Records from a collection
* * * * *

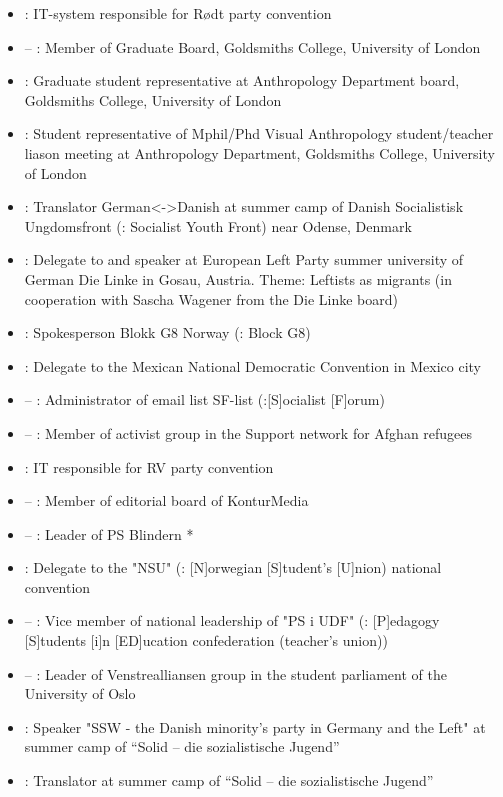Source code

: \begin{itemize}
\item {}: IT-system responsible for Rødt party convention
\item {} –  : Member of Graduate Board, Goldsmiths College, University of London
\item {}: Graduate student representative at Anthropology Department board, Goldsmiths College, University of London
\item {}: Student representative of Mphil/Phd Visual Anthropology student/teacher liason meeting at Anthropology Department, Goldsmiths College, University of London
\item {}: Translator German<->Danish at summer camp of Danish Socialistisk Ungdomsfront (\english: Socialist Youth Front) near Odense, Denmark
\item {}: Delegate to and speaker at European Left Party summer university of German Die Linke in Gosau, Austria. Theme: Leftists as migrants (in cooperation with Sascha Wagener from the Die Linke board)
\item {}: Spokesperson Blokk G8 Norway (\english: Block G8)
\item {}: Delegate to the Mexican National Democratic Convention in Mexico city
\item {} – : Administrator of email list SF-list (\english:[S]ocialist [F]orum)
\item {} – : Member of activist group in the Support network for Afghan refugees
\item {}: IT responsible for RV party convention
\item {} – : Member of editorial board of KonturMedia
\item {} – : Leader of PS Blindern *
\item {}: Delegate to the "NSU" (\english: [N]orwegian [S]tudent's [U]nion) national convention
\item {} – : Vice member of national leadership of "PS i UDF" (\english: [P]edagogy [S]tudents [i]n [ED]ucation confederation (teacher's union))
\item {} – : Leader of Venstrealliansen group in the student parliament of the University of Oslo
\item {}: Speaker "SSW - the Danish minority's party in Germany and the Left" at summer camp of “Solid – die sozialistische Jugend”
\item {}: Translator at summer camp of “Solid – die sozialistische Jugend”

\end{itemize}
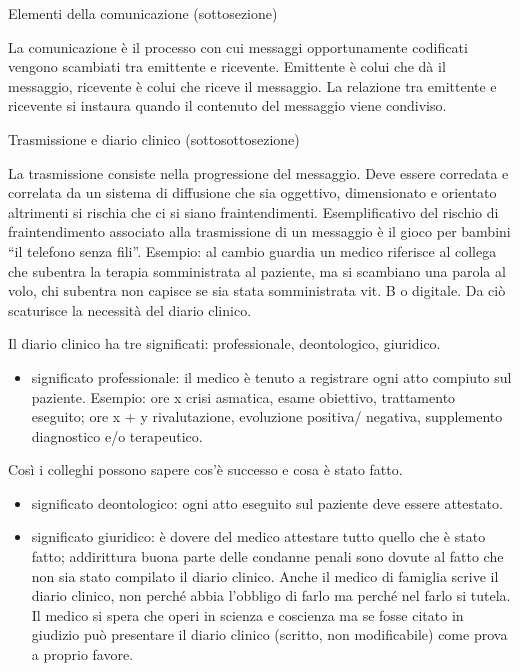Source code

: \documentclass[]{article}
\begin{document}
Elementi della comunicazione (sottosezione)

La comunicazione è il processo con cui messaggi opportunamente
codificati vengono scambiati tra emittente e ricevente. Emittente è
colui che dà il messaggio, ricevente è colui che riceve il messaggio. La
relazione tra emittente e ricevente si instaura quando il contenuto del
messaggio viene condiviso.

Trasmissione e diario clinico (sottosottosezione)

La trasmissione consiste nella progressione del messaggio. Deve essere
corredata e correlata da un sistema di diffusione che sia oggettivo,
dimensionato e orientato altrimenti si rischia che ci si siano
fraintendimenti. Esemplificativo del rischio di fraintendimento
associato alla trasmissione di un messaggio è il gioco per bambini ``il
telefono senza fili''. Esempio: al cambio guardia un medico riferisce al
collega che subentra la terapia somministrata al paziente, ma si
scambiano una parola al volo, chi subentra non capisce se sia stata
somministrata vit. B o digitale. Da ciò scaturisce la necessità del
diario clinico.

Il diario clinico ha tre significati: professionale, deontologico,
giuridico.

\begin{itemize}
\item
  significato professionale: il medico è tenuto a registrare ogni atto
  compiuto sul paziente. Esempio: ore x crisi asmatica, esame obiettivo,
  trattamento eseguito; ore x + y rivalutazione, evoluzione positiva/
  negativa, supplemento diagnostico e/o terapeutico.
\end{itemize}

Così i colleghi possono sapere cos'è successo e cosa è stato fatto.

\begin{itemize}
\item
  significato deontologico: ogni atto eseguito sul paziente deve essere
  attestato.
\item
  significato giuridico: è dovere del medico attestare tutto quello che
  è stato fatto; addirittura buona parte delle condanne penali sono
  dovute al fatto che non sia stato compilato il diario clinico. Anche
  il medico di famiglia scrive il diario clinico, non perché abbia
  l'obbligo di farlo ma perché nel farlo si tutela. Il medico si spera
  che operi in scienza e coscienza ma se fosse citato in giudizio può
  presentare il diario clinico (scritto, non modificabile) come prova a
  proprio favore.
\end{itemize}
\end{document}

* * * * *

Where a line of the data contains "Danish", copy that line.

SOLVED EXERCISE:
\item {}: Translator German<->Danish at summer camp of Danish Socialistisk Ungdomsfront (\english: Socialist Youth Front) near Odense, Denmark
\item {}: Speaker "SSW - the Danish minority's party in Germany and the Left" at summer camp of “Solid – die sozialistische Jugend”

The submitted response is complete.